Python Linux 4.4.2 Kernel Compile Benchmark

This is one of the most requested benchmarks for STH over the past few years. We (finally) have a Linux kernel compile benchmark script that is consistent. Expect to see this functionality migrate into Linux-Bench soon (we are just awaiting the parser work on it.) The task was simple, we have a standard configuration file, the Linux 4.4.2 kernel from, and make with every thread in the system. We are expressing results in terms of complies per hour to make the results easier to read.

As you can see, the E5-2698 V4 is a very formidable processor, easily besting almost any other chips we have tested in our Linux compile benchmark. The bottom line is that these large chips have the CPU horsepower of clusters of smaller chips.

c-ray 1.1 Performance

We have been using c-ray for our performance testing for years now. It is a ray tracing benchmark that is extremely popular to show differences in processors under multi-threaded workloads.

As one can see, on c-ray, a heavily threaded benchmark where these high core count chips work extremely well. This is another result that will likely push for an “extra hard” test by the end of 2016.

7-zip Performance

7-zip is a widely used compression/ decompression program that works cross platform. We started using the program during our early days with Windows testing. It is now part of Linux-Bench.

Compression is a major operation we see in today’s workloads and is also highly threaded. We did have the Cavium ThunderX 48 core result omitted as we explained in our 96 core Cavium ThunderX benchmark piece. One can see the extra cores and IPC improvements perform well here. We can see that there is a clear benefit of these chips over the E5-2698 V3 parts.

NAMD Performance

NAMD is a molecular modeling benchmark developed by the Theoretical and Computational Biophysics Group in the Beckman Institute for Advanced Science and Technology at the University of Illinois at Urbana-Champaign. More information on the benchmark can be found here.

Again, in a compute heavy task we see clear benefits to having these larger chips.

Sysbench CPU test

Sysbench is another one of those widely used Linux benchmarks. We specifically are using the CPU test, not the OLTP test that we use for some storage testing.
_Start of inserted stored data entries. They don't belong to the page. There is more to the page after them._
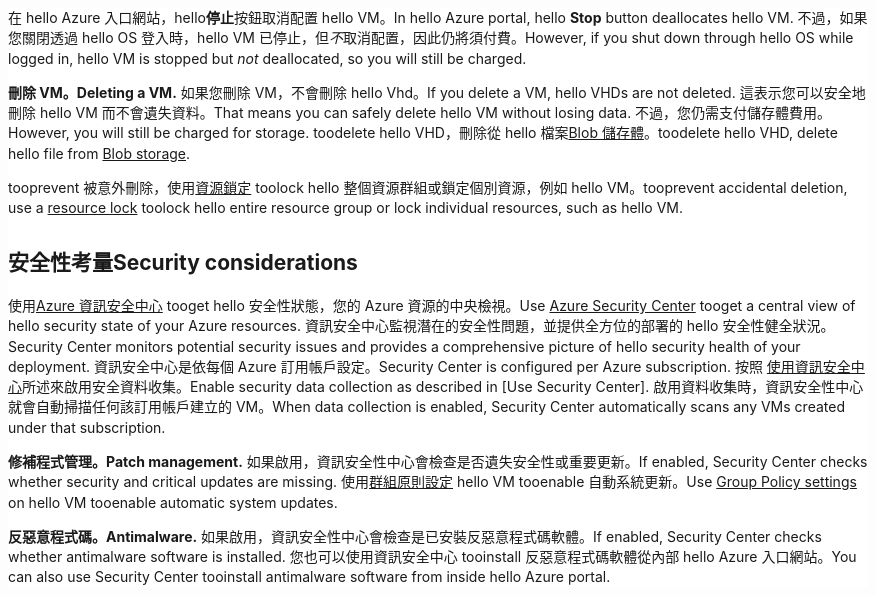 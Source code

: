 <span data-ttu-id="e2e0e-212">在 hello Azure 入口網站，hello**停止**按鈕取消配置 hello VM。</span><span class="sxs-lookup"><span data-stu-id="e2e0e-212">In hello Azure portal, hello **Stop** button deallocates hello VM.</span></span> <span data-ttu-id="e2e0e-213">不過，如果您關閉透過 hello OS 登入時，hello VM 已停止，但*不*取消配置，因此仍將須付費。</span><span class="sxs-lookup"><span data-stu-id="e2e0e-213">However, if you shut down through hello OS while logged in, hello VM is stopped but *not* deallocated, so you will still be charged.</span></span>

<span data-ttu-id="e2e0e-214">**刪除 VM。**</span><span class="sxs-lookup"><span data-stu-id="e2e0e-214">**Deleting a VM.**</span></span> <span data-ttu-id="e2e0e-215">如果您刪除 VM，不會刪除 hello Vhd。</span><span class="sxs-lookup"><span data-stu-id="e2e0e-215">If you delete a VM, hello VHDs are not deleted.</span></span> <span data-ttu-id="e2e0e-216">這表示您可以安全地刪除 hello VM 而不會遺失資料。</span><span class="sxs-lookup"><span data-stu-id="e2e0e-216">That means you can safely delete hello VM without losing data.</span></span> <span data-ttu-id="e2e0e-217">不過，您仍需支付儲存體費用。</span><span class="sxs-lookup"><span data-stu-id="e2e0e-217">However, you will still be charged for storage.</span></span> <span data-ttu-id="e2e0e-218">toodelete hello VHD，刪除從 hello 檔案[Blob 儲存體][blob-storage]。</span><span class="sxs-lookup"><span data-stu-id="e2e0e-218">toodelete hello VHD, delete hello file from [Blob storage][blob-storage].</span></span>

<span data-ttu-id="e2e0e-219">tooprevent 被意外刪除，使用[資源鎖定][ resource-lock] toolock hello 整個資源群組或鎖定個別資源，例如 hello VM。</span><span class="sxs-lookup"><span data-stu-id="e2e0e-219">tooprevent accidental deletion, use a [resource lock][resource-lock] toolock hello entire resource group or lock individual resources, such as hello VM.</span></span>

## <a name="security-considerations"></a><span data-ttu-id="e2e0e-220">安全性考量</span><span class="sxs-lookup"><span data-stu-id="e2e0e-220">Security considerations</span></span>

<span data-ttu-id="e2e0e-221">使用[Azure 資訊安全中心][ security-center] tooget hello 安全性狀態，您的 Azure 資源的中央檢視。</span><span class="sxs-lookup"><span data-stu-id="e2e0e-221">Use [Azure Security Center][security-center] tooget a central view of hello security state of your Azure resources.</span></span> <span data-ttu-id="e2e0e-222">資訊安全中心監視潛在的安全性問題，並提供全方位的部署的 hello 安全性健全狀況。</span><span class="sxs-lookup"><span data-stu-id="e2e0e-222">Security Center monitors potential security issues and provides a comprehensive picture of hello security health of your deployment.</span></span> <span data-ttu-id="e2e0e-223">資訊安全中心是依每個 Azure 訂用帳戶設定。</span><span class="sxs-lookup"><span data-stu-id="e2e0e-223">Security Center is configured per Azure subscription.</span></span> <span data-ttu-id="e2e0e-224">按照 [使用資訊安全中心]所述來啟用安全資料收集。</span><span class="sxs-lookup"><span data-stu-id="e2e0e-224">Enable security data collection as described in [Use Security Center].</span></span> <span data-ttu-id="e2e0e-225">啟用資料收集時，資訊安全性中心就會自動掃描任何該訂用帳戶建立的 VM。</span><span class="sxs-lookup"><span data-stu-id="e2e0e-225">When data collection is enabled, Security Center automatically scans any VMs created under that subscription.</span></span>

<span data-ttu-id="e2e0e-226">**修補程式管理。**</span><span class="sxs-lookup"><span data-stu-id="e2e0e-226">**Patch management.**</span></span> <span data-ttu-id="e2e0e-227">如果啟用，資訊安全性中心會檢查是否遺失安全性或重要更新。</span><span class="sxs-lookup"><span data-stu-id="e2e0e-227">If enabled, Security Center checks whether security and critical updates are missing.</span></span> <span data-ttu-id="e2e0e-228">使用[群組原則設定][ group-policy] hello VM tooenable 自動系統更新。</span><span class="sxs-lookup"><span data-stu-id="e2e0e-228">Use [Group Policy settings][group-policy] on hello VM tooenable automatic system updates.</span></span>

<span data-ttu-id="e2e0e-229">**反惡意程式碼。**</span><span class="sxs-lookup"><span data-stu-id="e2e0e-229">**Antimalware.**</span></span> <span data-ttu-id="e2e0e-230">如果啟用，資訊安全性中心會檢查是已安裝反惡意程式碼軟體。</span><span class="sxs-lookup"><span data-stu-id="e2e0e-230">If enabled, Security Center checks whether antimalware software is installed.</span></span> <span data-ttu-id="e2e0e-231">您也可以使用資訊安全中心 tooinstall 反惡意程式碼軟體從內部 hello Azure 入口網站。</span><span class="sxs-lookup"><span data-stu-id="e2e0e-231">You can also use Security Center tooinstall antimalware software from inside hello Azure portal.</span></span>


[audit-logs]: https://azure.microsoft.com/en-us/blog/analyze-azure-audit-logs-in-powerbi-more/
[azure-cli]: /cli/azure/get-started-with-az-cli2
[azure-storage]: ../articles/storage/storage-introduction.md
[blob-snapshot]: ../articles/storage/storage-blob-snapshots.md
[blob-storage]: ../articles/storage/storage-introduction.md
[boot-diagnostics]: https://azure.microsoft.com/en-us/blog/boot-diagnostics-for-virtual-machines-v2/
[cname-record]: https://en.wikipedia.org/wiki/CNAME_record
[data-disk]: ../articles/storage/storage-about-disks-and-vhds-windows.md
[disk-encryption]: ../articles/security/azure-security-disk-encryption.md
[enable-monitoring]: ../articles/monitoring-and-diagnostics/insights-how-to-use-diagnostics.md
[github-folder]: http://github.com/mspnp/reference-architectures/tree/master/guidance-compute-single-vm
[group-policy]: https://technet.microsoft.com/en-us/library/dn595129.aspx
[log-collector]: https://azure.microsoft.com/en-us/blog/simplifying-virtual-machine-troubleshooting-using-azure-log-collector/
[multi-vm]: ../articles/guidance/guidance-compute-multi-vm.md
[naming conventions]: ../articles/guidance/guidance-naming-conventions.md
[nsg]: ../articles/virtual-network/virtual-networks-nsg.md
[nsg-default-rules]: ../articles/virtual-network/virtual-networks-nsg.md#default-rules
[premium-storage]: ../articles/storage/storage-premium-storage.md
[rbac]: ../articles/active-directory/role-based-access-control-what-is.md
[rbac-roles]: ../articles/active-directory/role-based-access-built-in-roles.md
[rbac-devtest]: ../articles/active-directory/role-based-access-built-in-roles.md#devtest-labs-user
[rbac-network]: ../articles/active-directory/role-based-access-built-in-roles.md#network-contributor
[reboot-logs]: https://azure.microsoft.com/en-us/blog/viewing-vm-reboot-logs/
[Resize-VHD]: https://technet.microsoft.com/en-us/library/hh848535.aspx
[Resize virtual machines]: https://azure.microsoft.com/en-us/blog/resize-virtual-machines/
[resource-lock]: ../articles/resource-group-lock-resources.md
[resource-manager-overview]: ../articles/azure-resource-manager/resource-group-overview.md
[security-center]: https://azure.microsoft.com/en-us/services/security-center/
[services-by-region]: https://azure.microsoft.com/en-us/regions/#services
[static-ip]: ../articles/virtual-network/virtual-networks-reserved-public-ip.md
[storage-account-limits]: ../articles/azure-subscription-service-limits.md#storage-limits
[storage-price]: https://azure.microsoft.com/pricing/details/storage/
[使用資訊安全中心]: ../articles/security-center/security-center-get-started.md#use-security-center
[virtual-machine-sizes]: ../articles/virtual-machines/windows/sizes.md
[visio-download]: http://download.microsoft.com/download/1/5/6/1569703C-0A82-4A9C-8334-F13D0DF2F472/RAs.vsdx
[vm-disk-limits]: ../articles/azure-subscription-service-limits.md#virtual-machine-disk-limits
[vm-sla]: https://azure.microsoft.com/support/legal/sla/virtual-machines
[vm-size-tables]: ../articles/virtual-machines/windows/sizes.md
[0]: ./media/guidance-blueprints/compute-single-vm.png "Azure 中的單一 Windows VM 架構"
[readme]: https://github.com/mspnp/reference-architectures/blob/master/guidance-compute-single-vm
[blocks]: https://github.com/mspnp/template-building-blocks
We sorted this chart on the multi-threaded results. Practically that means that the blue bars representing single threaded performance would change the ranking. One can see though that the delta on the single threaded side is about 3x while the delta on the multi-threaded side is more than five times that amount.

OpenSSL Performance

OpenSSL is widely used to secure communications between servers. This is an important protocol in many server stacks. We first look at our sign tests:

One can see here high-end speed of the Intel Xeon D-1587. Moving to the verify results:

This was a bit unexpected, however Broadwell-DE (Xeon D) is a generation newer processor core than the Haswell-EP chips (Xeon E5-2620 V3) we tested. The OpenSSL results we saw were great. We were able to confirm this result on a second Xeon D-1587 platform.


We will have more on the SuperBlade GPU systems as well as the E5-2698 V4 processors so stay tuned. At the end of the day, these processors are very large. Even with the higher per-CPU price tag, the TCO of consolidation is going to drive market demand, especially as older generation servers are replaced. Already we can see some tests with a 3-4x improvement in speed over Sandy Bridge (V1) generation parts which is excellent. We look forward to continuing our coverage of the Intel Xeon E5-2600 V4 series in the coming weeks. These E5-2698 V4 chips have run more benchmarks than any other platform we have tested. Linux-Bench will have a full set of 50+ benchmarks for each run we do. We will make public a dataset of E5-2698 V4 results that would not have been possible without having four identically configured blade servers experiencing the same enviornmental conditions. After using these four E5-2698 V4 nodes for some time now, we can say the capability of this platform is awesome.